Jak już pisaliśmy, Borys Szyc nadal znajduje się w ścisłej czołówce najlepiej zarabiających aktorów serialowych. Producentom Przepisu na życie tak bardzo zależało na pozyskaniu aktora, który dotąd nie garnął się do produkcji telewizyjnych, że gotowi byli zapłacić mu niemal każde pieniądze.
Stanęło ponoć na 25 tysiącach złotych dniówki! Niestety, wkrótce potem do Polski dotarł kryzys, który nie ominął show biznesu. Stacje zostały zmuszone do cięcia kosztów. W związku z obniżeniem kosztów produkcji, obniżce musiały ulec także gwiazdorskie gaże. Jak donosi Fakt, Szyc dostał do podpisania nowy kontrakt, opiewający już nie na 25, ale... 14 tysięcy złotych za dzień pracy. Mimo wszystko nie ma chyba co płakać.
On i jego agentka przyjęli nowe warunki finansowe bez słowa - relacjonuje tabloid. Nic dziwnego, Szyc zdaje sobie sprawę z obecnej sytuacji na rynku filmowym, a 14 tysięcy to przecież wciąż gwiazdorska stawka. A że Borys grywa jeszcze w filmach fabularnych i bierze udział w reklamie z pewnością obcięcie gaży za "Przepis na życie", nie zmieni znacząco stanu jego konta.

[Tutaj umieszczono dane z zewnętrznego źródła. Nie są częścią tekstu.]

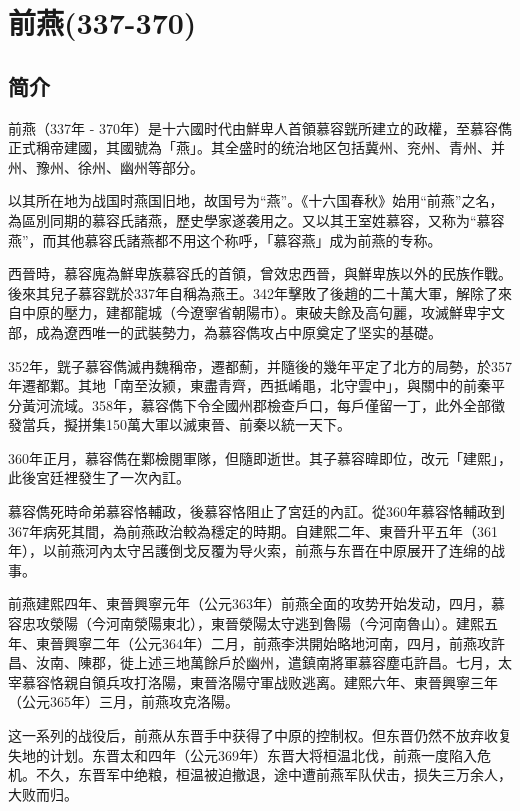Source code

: 

\section{前燕\tiny(337-370)}

\subsection{简介}

前燕（337年 - 370年）是十六國时代由鮮卑人首領慕容皝所建立的政權，至慕容儁正式稱帝建國，其國號為「燕」。其全盛时的统治地区包括冀州、兖州、青州、并州、豫州、徐州、幽州等部分。

以其所在地为战国时燕国旧地，故国号为“燕”。《十六国春秋》始用“前燕”之名，為區別同期的慕容氏諸燕，歷史學家遂袭用之。又以其王室姓慕容，又称为“慕容燕”，而其他慕容氏諸燕都不用这个称呼，「慕容燕」成为前燕的专称。

西晉時，慕容廆為鮮卑族慕容氏的首領，曾效忠西晉，與鮮卑族以外的民族作戰。後來其兒子慕容皝於337年自稱為燕王。342年擊敗了後趙的二十萬大軍，解除了來自中原的壓力，建都龍城（今遼寧省朝陽市）。東破夫餘及高句麗，攻滅鮮卑宇文部，成為遼西唯一的武裝勢力，為慕容儁攻占中原奠定了坚实的基礎。

352年，皝子慕容儁滅冉魏稱帝，遷都薊，并隨後的幾年平定了北方的局勢，於357年遷都鄴。其地「南至汝颍，東盡青齊，西抵崤黽，北守雲中」，與關中的前秦平分黃河流域。358年，慕容儁下令全國州郡檢查戶口，每戶僅留一丁，此外全部徵發當兵，擬拼集150萬大軍以滅東晉、前秦以統一天下。

360年正月，慕容儁在鄴檢閱軍隊，但隨即逝世。其子慕容暐即位，改元「建熙」，此後宮廷裡發生了一次內訌。

慕容儁死時命弟慕容恪輔政，後慕容恪阻止了宮廷的內訌。從360年慕容恪輔政到367年病死其間，為前燕政治較為穩定的時期。自建熙二年、東晉升平五年（361年），以前燕河內太守呂護倒戈反覆为导火索，前燕与东晋在中原展开了连绵的战事。

前燕建熙四年、東晉興寧元年（公元363年）前燕全面的攻势开始发动，四月，慕容忠攻滎陽（今河南滎陽東北），東晉滎陽太守逃到魯陽（今河南魯山）。建熙五年、東晉興寧二年（公元364年）二月，前燕李洪開始略地河南，四月，前燕攻許昌、汝南、陳郡，徙上述三地萬餘戶於幽州，遣鎮南將軍慕容塵屯許昌。七月，太宰慕容恪親自領兵攻打洛陽，東晉洛陽守軍战败逃离。建熙六年、東晉興寧三年（公元365年）三月，前燕攻克洛陽。

这一系列的战役后，前燕从东晋手中获得了中原的控制权。但东晋仍然不放弃收复失地的计划。东晋太和四年（公元369年）东晋大将桓温北伐，前燕一度陷入危机。不久，东晋军中绝粮，桓温被迫撤退，途中遭前燕军队伏击，损失三万余人，大败而归。

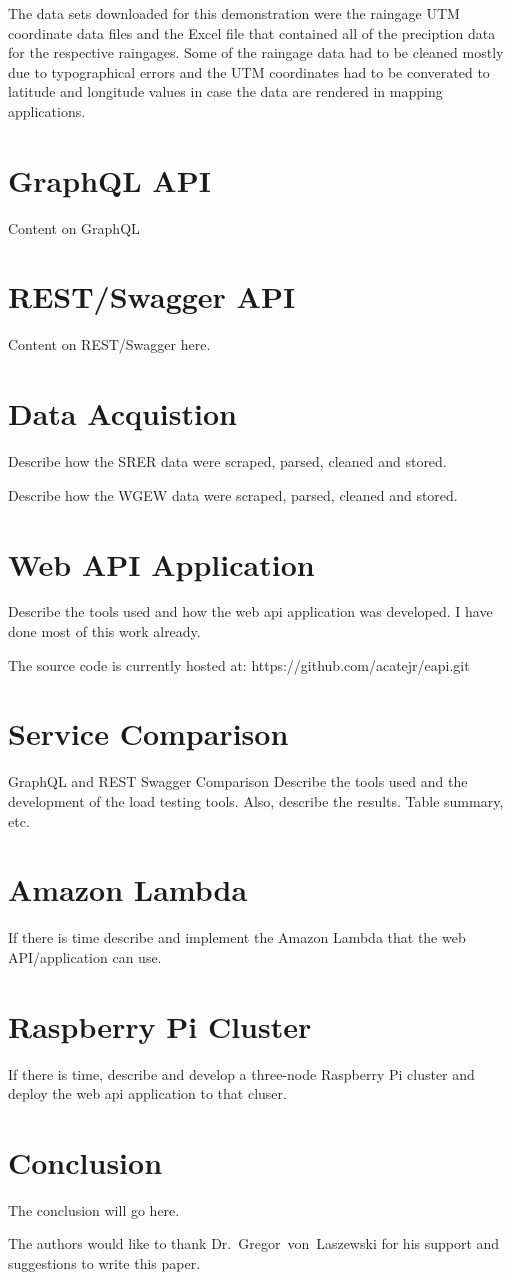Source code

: The data sets downloaded for this demonstration were the raingage UTM 
coordinate data files and the Excel file that contained all of the preciption 
data for the respective raingages.  Some of the raingage data had to be cleaned 
mostly due to typographical errors and the UTM coordinates had to be 
converated to latitude and longitude values in case the data are rendered in 
mapping applications.
\section{GraphQL API}
Content on GraphQL

\section{REST/Swagger API}
Content on REST/Swagger here.

\section{Data Acquistion}
Describe how the SRER data were scraped, parsed, cleaned and stored.

Describe how the WGEW data were scraped, parsed, cleaned and stored.

\section{Web API Application}
Describe the tools used and how the web api application was developed.
I have done most of this work already.

The source code is currently hosted at: https://github.com/acatejr/eapi.git

\section{Service Comparison}
GraphQL and REST Swagger Comparison
Describe the tools used and the development of the load testing tools.  
Also, describe the results.  Table summary, etc.

\section{Amazon Lambda}
If there is time describe and implement the Amazon Lambda that the web 
API/application can use.

\section{Raspberry Pi Cluster}
If there is time, describe and develop a three-node Raspberry Pi cluster and 
deploy the web api application to that cluser.

\section{Conclusion}
The conclusion will go here.

\begin{acks}
The authors would like to thank Dr.~Gregor~von~Laszewski for his support 
and suggestions to write this paper.
\end{acks}


 
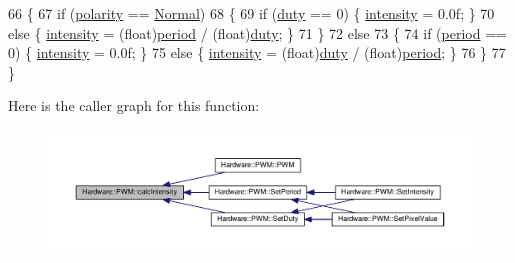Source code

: \begin{DoxyCode}
66     \{
67         \textcolor{keywordflow}{if} (\hyperlink{class_hardware_1_1_p_w_m_ad346586d086f8462c3de6a4c19edb1d3}{polarity} == \hyperlink{class_hardware_1_1_p_w_m_a728111433109229b4da1efc953a107c1a90676a804c624195f2b488a0a8fdc82e}{Normal})
68         \{
69             \textcolor{keywordflow}{if} (\hyperlink{class_hardware_1_1_p_w_m_a3309b2645c4c817384d91f33f0df5d64}{duty} == 0) \{ \hyperlink{class_hardware_1_1_p_w_m_afcfc81ddeeb9c510ad4d00b215477d7a}{intensity} = 0.0f; \}
70             \textcolor{keywordflow}{else} \{ \hyperlink{class_hardware_1_1_p_w_m_afcfc81ddeeb9c510ad4d00b215477d7a}{intensity} = (float)\hyperlink{class_hardware_1_1_p_w_m_a91323a511e37d396f46d08f4159ef761}{period} / (\textcolor{keywordtype}{float})\hyperlink{class_hardware_1_1_p_w_m_a3309b2645c4c817384d91f33f0df5d64}{duty}; \}
71         \}
72         \textcolor{keywordflow}{else}
73         \{
74             \textcolor{keywordflow}{if} (\hyperlink{class_hardware_1_1_p_w_m_a91323a511e37d396f46d08f4159ef761}{period} == 0) \{ \hyperlink{class_hardware_1_1_p_w_m_afcfc81ddeeb9c510ad4d00b215477d7a}{intensity} = 0.0f; \}
75             \textcolor{keywordflow}{else} \{ \hyperlink{class_hardware_1_1_p_w_m_afcfc81ddeeb9c510ad4d00b215477d7a}{intensity} = (float)\hyperlink{class_hardware_1_1_p_w_m_a3309b2645c4c817384d91f33f0df5d64}{duty} / (\textcolor{keywordtype}{float})\hyperlink{class_hardware_1_1_p_w_m_a91323a511e37d396f46d08f4159ef761}{period}; \}
76         \}
77     \}
\end{DoxyCode}


Here is the caller graph for this function\+:\nopagebreak
\begin{figure}[H]
\begin{center}
\leavevmode
\includegraphics[width=350pt]{class_hardware_1_1_p_w_m_a891abdbbd00aae4f0a4afdf0a9e3a160_icgraph}
\end{center}
\end{figure}


\hypertarget{class_hardware_1_1_p_w_m_ad826f2fc67d34bc3c6d5fc859c32c1cc}{}
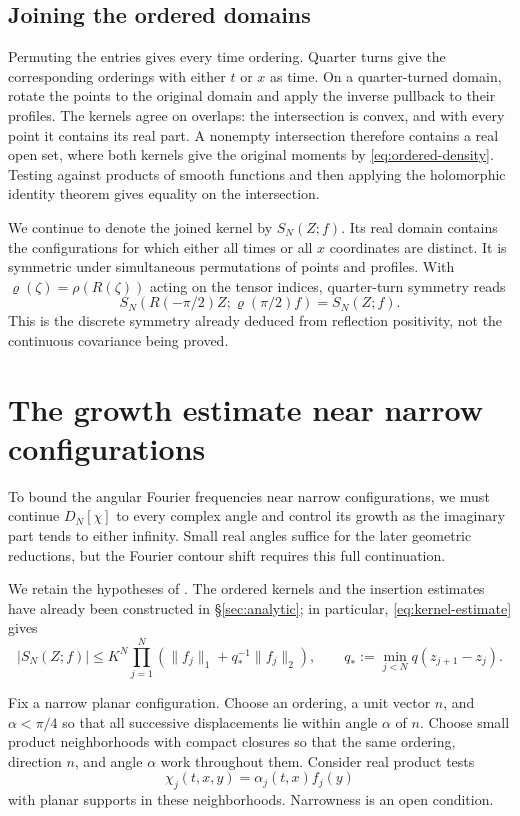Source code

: \subsection{Joining the ordered domains}\label{subsec:joining}

Permuting the entries gives every time ordering. Quarter turns give
the corresponding orderings with either $t$ or $x$ as time. On a
quarter-turned domain, rotate the points to the original domain and
apply the inverse pullback to their profiles. The kernels agree on
overlaps: the intersection is convex, and with every point it contains
its real part. A nonempty intersection therefore contains a real open
set, where both kernels give the original moments by
\eqref{eq:ordered-density}. Testing against products of smooth
functions and then applying the holomorphic identity theorem gives
equality on the intersection.

We continue to denote the joined kernel by $S_N(Z;f)$. Its real domain
contains the configurations for which either all times or all $x$
coordinates are distinct. It is symmetric under simultaneous
permutations of points and profiles. With
$\varrho(\zeta)=\rho(R(\zeta))$ acting on the tensor indices,
quarter-turn symmetry reads
\begin{equation}\label{eq:kernel-quarter}
 S_N(R(-\pi/2)Z;\varrho(\pi/2)f)=S_N(Z;f).
\end{equation}
This is the discrete symmetry already deduced from reflection
positivity, not the continuous covariance being proved.


\section{The growth estimate near narrow configurations}\label{sec:growth}

To bound the angular Fourier frequencies near narrow configurations,
we must continue $D_N[\chi]$ to every complex angle and control its
growth as the imaginary part tends to either infinity. Small real
angles suffice for the later geometric reductions, but the Fourier
contour shift requires this full continuation.

We retain the hypotheses of . The ordered kernels and
the insertion estimates have already been constructed in
\S\ref{sec:analytic}; in particular, \eqref{eq:kernel-estimate} gives
\[
 |S_N(Z;f)|\le K^N\prod_{j=1}^N
       (\|f_j\|_1+q_*^{-1}\|f_j\|_2),
 \qquad q_*:=\min_{j<N}q(z_{j+1}-z_j).
\]

Fix a narrow planar configuration. Choose an ordering, a unit vector
$n$, and $\alpha<\pi/4$ so that all successive displacements lie
within angle $\alpha$ of $n$. Choose small product neighborhoods with
compact closures so that the same ordering, direction $n$, and
angle $\alpha$ work throughout them. Consider real product tests
\[
 \chi_j(t,x,y)=\alpha_j(t,x)f_j(y)
\]
with planar supports in these neighborhoods. Narrowness is an open condition.

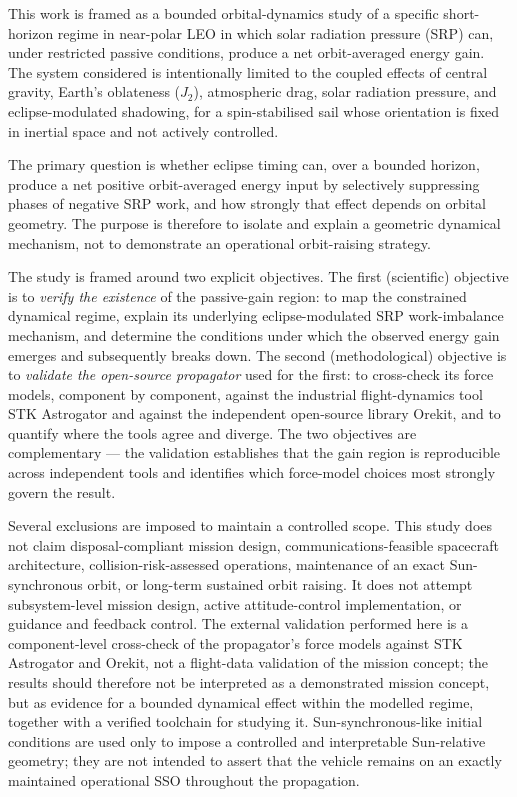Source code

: 
\noindent This work is framed as a bounded orbital-dynamics study of a specific short-horizon regime in near-polar LEO in which solar radiation pressure (SRP) can, under restricted passive conditions, produce a net orbit-averaged energy gain. The system considered is intentionally limited to the coupled effects of central gravity, Earth’s oblateness (\(J_2\)), atmospheric drag, solar radiation pressure, and eclipse-modulated shadowing, for a spin-stabilised sail whose orientation is fixed in inertial space and not actively controlled.

\vspace{0.5em}
\par\noindent The primary question is whether eclipse timing can, over a bounded horizon, produce a net positive orbit-averaged energy input by selectively suppressing phases of negative SRP work, and how strongly that effect depends on orbital geometry. The purpose is therefore to isolate and explain a geometric dynamical mechanism, not to demonstrate an operational orbit-raising strategy.

\vspace{0.5em}
\par\noindent The study is framed around two explicit objectives. The first (scientific) objective is to \emph{verify the existence} of the passive-gain region: to map the constrained dynamical regime, explain its underlying eclipse-modulated SRP work-imbalance mechanism, and determine the conditions under which the observed energy gain emerges and subsequently breaks down. The second (methodological) objective is to \emph{validate the open-source propagator} used for the first: to cross-check its force models, component by component, against the industrial flight-dynamics tool STK Astrogator and against the independent open-source library Orekit, and to quantify where the tools agree and diverge. The two objectives are complementary --- the validation establishes that the gain region is reproducible across independent tools and identifies which force-model choices most strongly govern the result.

\vspace{0.5em}
\par\noindent Several exclusions are imposed to maintain a controlled scope. This study does not claim disposal-compliant mission design, communications-feasible spacecraft architecture, collision-risk-assessed operations, maintenance of an exact Sun-synchronous orbit, or long-term sustained orbit raising. It does not attempt subsystem-level mission design, active attitude-control implementation, or guidance and feedback control. The external validation performed here is a component-level cross-check of the propagator's force models against STK Astrogator and Orekit, not a flight-data validation of the mission concept; the results should therefore not be interpreted as a demonstrated mission concept, but as evidence for a bounded dynamical effect within the modelled regime, together with a verified toolchain for studying it. Sun-synchronous-like initial conditions are used only to impose a controlled and interpretable Sun-relative geometry; they are not intended to assert that the vehicle remains on an exactly maintained operational SSO throughout the propagation.
\FloatBarrier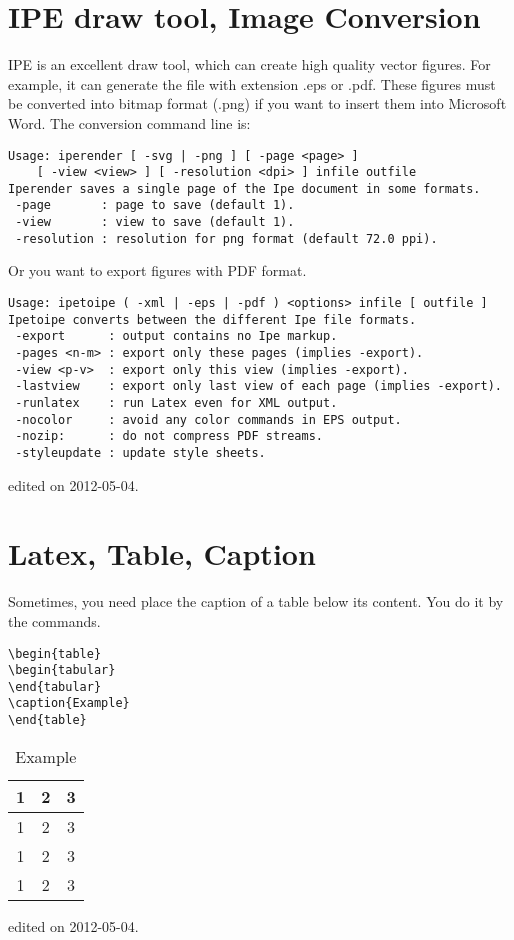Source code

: \section{IPE draw tool, Image Conversion}
IPE is an excellent draw tool, which can create high quality vector figures. For example, it can generate the file with extension .eps or .pdf. These figures must be converted into bitmap format (.png) if you want to insert them into Microsoft Word. The conversion command line is:
\begin{verbatim}
Usage: iperender [ -svg | -png ] [ -page <page> ]
    [ -view <view> ] [ -resolution <dpi> ] infile outfile
Iperender saves a single page of the Ipe document in some formats.
 -page       : page to save (default 1).
 -view       : view to save (default 1).
 -resolution : resolution for png format (default 72.0 ppi).
\end{verbatim}

Or you want to export figures with PDF format.
\begin{verbatim}
Usage: ipetoipe ( -xml | -eps | -pdf ) <options> infile [ outfile ]
Ipetoipe converts between the different Ipe file formats.
 -export      : output contains no Ipe markup.
 -pages <n-m> : export only these pages (implies -export).
 -view <p-v>  : export only this view (implies -export).
 -lastview    : export only last view of each page (implies -export).
 -runlatex    : run Latex even for XML output.
 -nocolor     : avoid any color commands in EPS output.
 -nozip:      : do not compress PDF streams.
 -styleupdate : update style sheets.
\end{verbatim}
\hfill {\tiny  edited on 2012-05-04.}
\section{Latex, Table, Caption}
Sometimes, you need place the caption of a table below its content. You do it by the commands.
\begin{verbatim}
\begin{table}
\begin{tabular}
\end{tabular}
\caption{Example}
\end{table}
\end{verbatim}
\begin{table}[h]
\centering
\begin{tabular}{ccc}
\toprule
1 & 2 &3\\
\midrule
1 & 2 &3\\
1 & 2 &3\\
1 & 2 &3\\
\bottomrule
\end{tabular}
\caption{Example}
\end{table}
\hfill {\tiny  edited on 2012-05-04.}

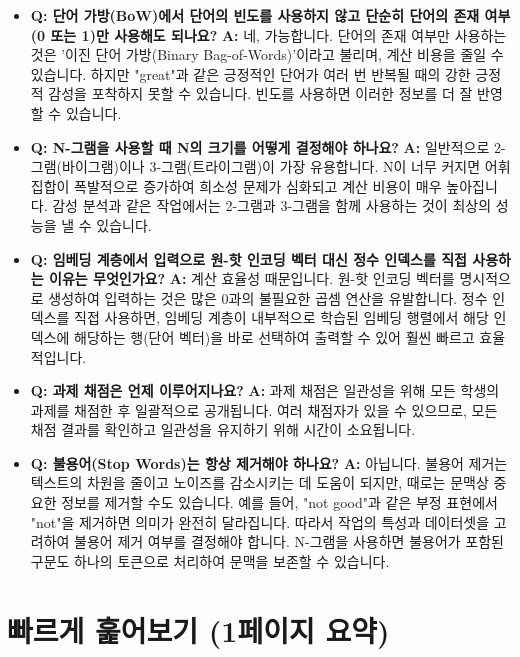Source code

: \documentclass[11pt,a4paper]{article}
\begin{document}
\begin{itemize}
    \item \textbf{Q: 단어 가방(BoW)에서 단어의 빈도를 사용하지 않고 단순히 단어의 존재 여부(0 또는 1)만 사용해도 되나요?}
        \textbf{A:} 네, 가능합니다. 단어의 존재 여부만 사용하는 것은 '이진 단어 가방(Binary Bag-of-Words)'이라고 불리며, 계산 비용을 줄일 수 있습니다. 하지만 "great"과 같은 긍정적인 단어가 여러 번 반복될 때의 강한 긍정적 감성을 포착하지 못할 수 있습니다. 빈도를 사용하면 이러한 정보를 더 잘 반영할 수 있습니다.

    \item \textbf{Q: N-그램을 사용할 때 N의 크기를 어떻게 결정해야 하나요?}
        \textbf{A:} 일반적으로 2-그램(바이그램)이나 3-그램(트라이그램)이 가장 유용합니다. N이 너무 커지면 어휘 집합이 폭발적으로 증가하여 희소성 문제가 심화되고 계산 비용이 매우 높아집니다. 감성 분석과 같은 작업에서는 2-그램과 3-그램을 함께 사용하는 것이 최상의 성능을 낼 수 있습니다.

    \item \textbf{Q: 임베딩 계층에서 입력으로 원-핫 인코딩 벡터 대신 정수 인덱스를 직접 사용하는 이유는 무엇인가요?}
        \textbf{A:} 계산 효율성 때문입니다. 원-핫 인코딩 벡터를 명시적으로 생성하여 입력하는 것은 많은 0과의 불필요한 곱셈 연산을 유발합니다. 정수 인덱스를 직접 사용하면, 임베딩 계층이 내부적으로 학습된 임베딩 행렬에서 해당 인덱스에 해당하는 행(단어 벡터)을 바로 선택하여 출력할 수 있어 훨씬 빠르고 효율적입니다.

    \item \textbf{Q: 과제 채점은 언제 이루어지나요?}
        \textbf{A:} 과제 채점은 일관성을 위해 모든 학생의 과제를 채점한 후 일괄적으로 공개됩니다. 여러 채점자가 있을 수 있으므로, 모든 채점 결과를 확인하고 일관성을 유지하기 위해 시간이 소요됩니다.

    \item \textbf{Q: 불용어(Stop Words)는 항상 제거해야 하나요?}
        \textbf{A:} 아닙니다. 불용어 제거는 텍스트의 차원을 줄이고 노이즈를 감소시키는 데 도움이 되지만, 때로는 문맥상 중요한 정보를 제거할 수도 있습니다. 예를 들어, "not good"과 같은 부정 표현에서 "not"을 제거하면 의미가 완전히 달라집니다. 따라서 작업의 특성과 데이터셋을 고려하여 불용어 제거 여부를 결정해야 합니다. N-그램을 사용하면 불용어가 포함된 구문도 하나의 토큰으로 처리하여 문맥을 보존할 수 있습니다.
\end{itemize}

\newpage
\section{빠르게 훑어보기 (1페이지 요약)}
\end{document}
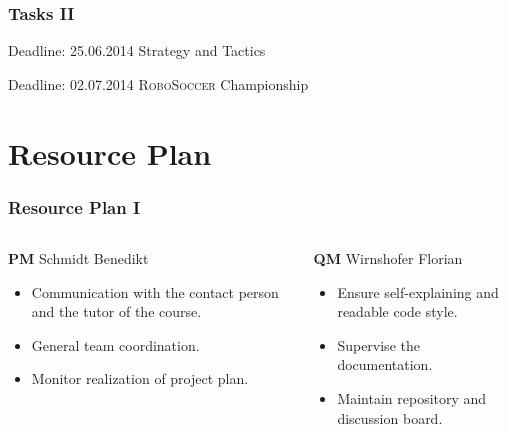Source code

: \documentclass[hyperref={pdfpagelabels=false}]{beamer}
\begin{document}
\begin{frame}
	\frametitle{Tasks II} 
	\begin{block}{Deadline: 25.06.2014}
			Strategy and Tactics
	\end{block}
	\begin{block}{Deadline: 02.07.2014}
			\textsc{RoboSoccer} Championship
	\end{block}
\end{frame}

\section{Resource Plan} 
\begin{frame}
	\frametitle{Resource Plan I}
	\begin{columns}[t]
		\begin{column}{0.50\textwidth}
			\begin{block}{\textbf{PM} Schmidt Benedikt}
				\begin{itemize}
					\item Communication with the contact person and the tutor of the course.
					\item General team coordination.
					\item Monitor realization of project plan.
				\end{itemize}
			\end{block}
		\end{column}
		
		\begin{column}{0.50\textwidth}
			\begin{block}{\textbf{QM} Wirnshofer Florian}
				\begin{itemize}
					\item Ensure self-explaining and readable code style.
					\item Supervise the documentation.
					\item Maintain repository and discussion board.
				\end{itemize}
			\end{block}
		\end{column}
	\end{columns}
\end{frame}
\end{document}

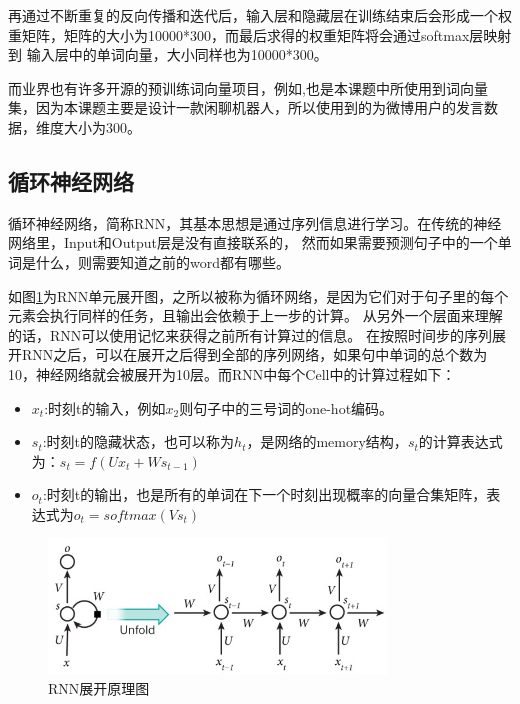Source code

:\documentclass[supercite]{HustGraduPaper}
\theoremstyle{definition}
\begin{document}
再通过不断重复的反向传播和迭代后，输入层和隐藏层在训练结束后会形成一个权重矩阵，矩阵的大小为10000*300，而最后求得的权重矩阵将会通过softmax层映射到
输入层中的单词向量，大小同样也为10000*300。

而业界也有许多开源的预训练词向量项目，例如\cite{wordvector},也是本课题中所使用到词向量集，因为本课题主要是设计一款闲聊机器人，所以使用到的为微博用户的发言数据，维度大小为300。


\subsection{循环神经网络}
循环神经网络，简称RNN\cite{mikolov2010recurrent}，其基本思想是通过序列信息进行学习。在传统的神经网络里，Input和Output层是没有直接联系的，
然而如果需要预测句子中的一个单词是什么，则需要知道之前的word都有哪些。

如图\ref{Fig.rnn}为RNN单元展开图，之所以被称为循环网络，是因为它们对于句子里的每个元素会执行同样的任务，且输出会依赖于上一步的计算。
从另外一个层面来理解的话，RNN可以使用记忆来获得之前所有计算过的信息。
在按照时间步的序列展开RNN之后，可以在展开之后得到全部的序列网络，如果句中单词的总个数为10，神经网络就会被展开为10层。而RNN中每个Cell中的计算过程如下：

\begin{itemize}
  \item $x_t$:时刻t的输入，例如$x_2$则句子中的三号词的one-hot编码。
  \item $s_t$:时刻t的隐藏状态，也可以称为$h_t$，是网络的memory结构，$s_t$的计算表达式为：$s_t=f(Ux_t + Ws_{t-1})$
  \item $o_t$:时刻t的输出，也是所有的单词在下一个时刻出现概率的向量合集矩阵，表达式为$o_t = softmax(Vs_t)$
\end{itemize}

\begin{figure}[htbp] %
  \centering %
  \includegraphics[width=0.8\textwidth]{images/rnn.png} %
  \caption{RNN展开原理图} %
  \label{Fig.rnn} %
\end{figure}
\end{document}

Cóż, Szyc nigdy nie ukrywał, że na planie Przepisu na życie odkrył silniejsze pokusy. Przypomnijmy, jak wspomina pracę przy tym serialu:
Na śniadanie pyszna jajecznica, do tego ciepła bułeczka. Potem jakieś babeczki, jagnięcina. Trzeba się pilnować, ale ja sam prywatnie też się w to bawię, więc tym trudniej zapanować nad sobą.
Czy może nazwać zmniejszoną do tego poziomu pensję "kryzysem"?